Exercise directions ▸ Calculate how many lines in the following records hold the word "this", and report that number without comment.

Records provided ▸
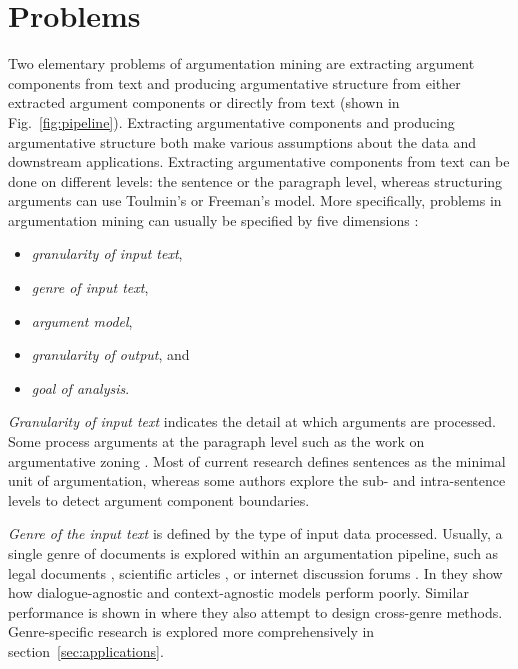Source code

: \section{Problems}
\label{sec:problems}

Two elementary problems of argumentation mining are 
extracting argument components from text and producing argumentative structure
from either extracted argument components or directly from text
(shown in Fig.~\ref{fig:pipeline}). 
Extracting argumentative components and producing argumentative
structure both make various assumptions about the data and downstream
applications. 
Extracting argumentative components from text can be done on different levels:
the sentence or the paragraph level, whereas structuring arguments can use
Toulmin's or Freeman's model.
More specifically, problems in argumentation mining can
usually be specified by five dimensions \citep{lippi2016argumentation}: 
\begin{itemize}
\item \emph{granularity of input text}, 
\item \emph{genre of input text}, 
\item \emph{argument model}, 
\item \emph{granularity of output}, and
\item \emph{goal of analysis}.
\end{itemize}

\emph{Granularity of input text} indicates the detail at which arguments
are processed. Some process arguments at the paragraph level 
such as the work on argumentative zoning
\citep{teufel2009towards}. Most of current research defines
sentences as the minimal unit of argumentation,
whereas some authors explore the sub- and intra-sentence levels
to detect argument component boundaries.

\emph{Genre of the input text} is defined by the type of input data processed.
Usually, a single genre of documents is explored within an argumentation
pipeline, such as legal documents \citep{palau2009argumentation}, scientific
articles \citep{teufel2009towards}, or internet discussion forums
\citep{hasan2014you, boltuzic2014back, habernal2017argumentation}.  In
\citep{budzynska2014towards} they show how dialogue-agnostic and
context-agnostic models perform poorly.  Similar performance is shown in
\citep{daxenberger2017essence} where they also attempt to design cross-genre
methods. Genre-specific research is explored more comprehensively in 
section~\ref{sec:applications}.

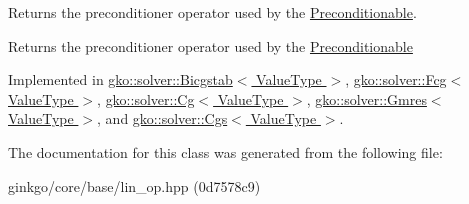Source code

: Returns the preconditioner operator used by the \hyperlink{classgko_1_1Preconditionable}{Preconditionable}. 

\begin{DoxyReturn}{Returns}
the preconditioner operator used by the \hyperlink{classgko_1_1Preconditionable}{Preconditionable} 
\end{DoxyReturn}


Implemented in \hyperlink{classgko_1_1solver_1_1Bicgstab_ac16d32672fbc91d8cfd7c0607c9771db}{gko\+::solver\+::\+Bicgstab$<$ Value\+Type $>$}, \hyperlink{classgko_1_1solver_1_1Fcg_a2dec8d13548e8b316d6598c9ee8b0881}{gko\+::solver\+::\+Fcg$<$ Value\+Type $>$}, \hyperlink{classgko_1_1solver_1_1Cg_a797544ecc8d86d2798014e7f5f5baf4f}{gko\+::solver\+::\+Cg$<$ Value\+Type $>$}, \hyperlink{classgko_1_1solver_1_1Gmres_ac2e3e0024a37647eda9f8a7f5b4cefb4}{gko\+::solver\+::\+Gmres$<$ Value\+Type $>$}, and \hyperlink{classgko_1_1solver_1_1Cgs_ad349dc1381dfdcb7a47223908806dcc7}{gko\+::solver\+::\+Cgs$<$ Value\+Type $>$}.



The documentation for this class was generated from the following file\+:\begin{DoxyCompactItemize}
\item 
ginkgo/core/base/lin\+\_\+op.\+hpp (0d7578c9)\end{DoxyCompactItemize}
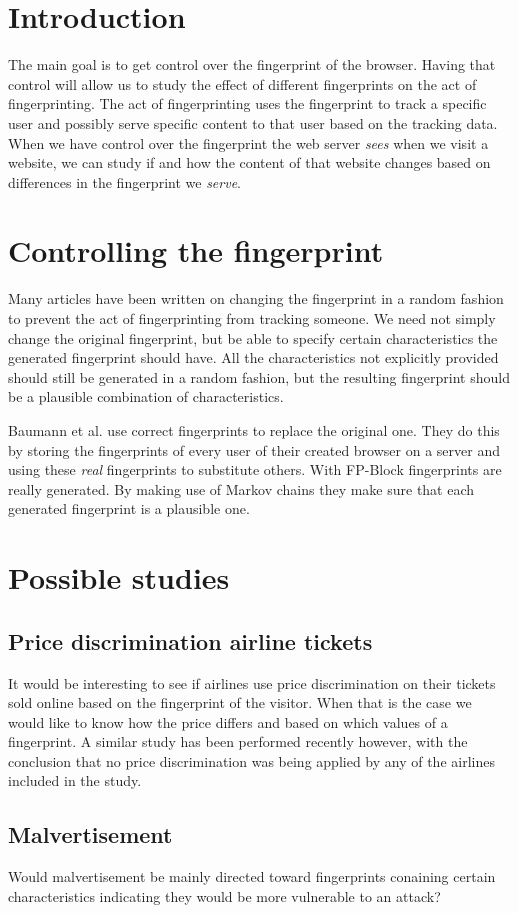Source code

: \section{Introduction}

The main goal is to get control over the fingerprint of the browser.
Having that control will allow us
to study the effect of different fingerprints
on the act of fingerprinting.
The act of fingerprinting uses the fingerprint
to track a specific user
and possibly serve specific content to that user
based on the tracking data.
When we have control over the fingerprint the web server \emph{sees}
when we visit a website,
we can study if and how the content of that website changes
based on differences in the fingerprint we \emph{serve}.

\section{Controlling the fingerprint}

Many articles have been written on changing the fingerprint in a random fashion
to prevent the act of fingerprinting from tracking someone.
We need not simply change the original fingerprint,
but be able to specify certain characteristics
the generated fingerprint should have.
All the characteristics not explicitly provided
should still be generated in a random fashion,
but the resulting fingerprint
should be a plausible combination of characteristics.

Baumann et al. use correct fingerprints to replace the original one.
\citep{baumann2016disguised}
They do this by storing the fingerprints
of every user of their created browser
on a server and using these \emph{real} fingerprints to substitute others.
With FP-Block fingerprints are really generated.
\citep{torres2015fp-block:}
By making use of Markov chains they make sure
that each generated fingerprint is a plausible one.

\section{Possible studies}

\subsection{Price discrimination airline tickets}

It would be interesting to see if airlines use price discrimination
on their tickets sold online based on the fingerprint of the visitor.
When that is the case we would like to know
how the price differs and based on which values of a fingerprint.
A similar study has been performed recently however,
with the conclusion that no price discrimination was being applied
by any of the airlines included in the study.
\citep{vissers2014crying}

\subsection{Malvertisement}

Would malvertisement be mainly directed toward
fingerprints conaining certain characteristics
indicating they would be more vulnerable to an attack?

Completed exercise ▸ 2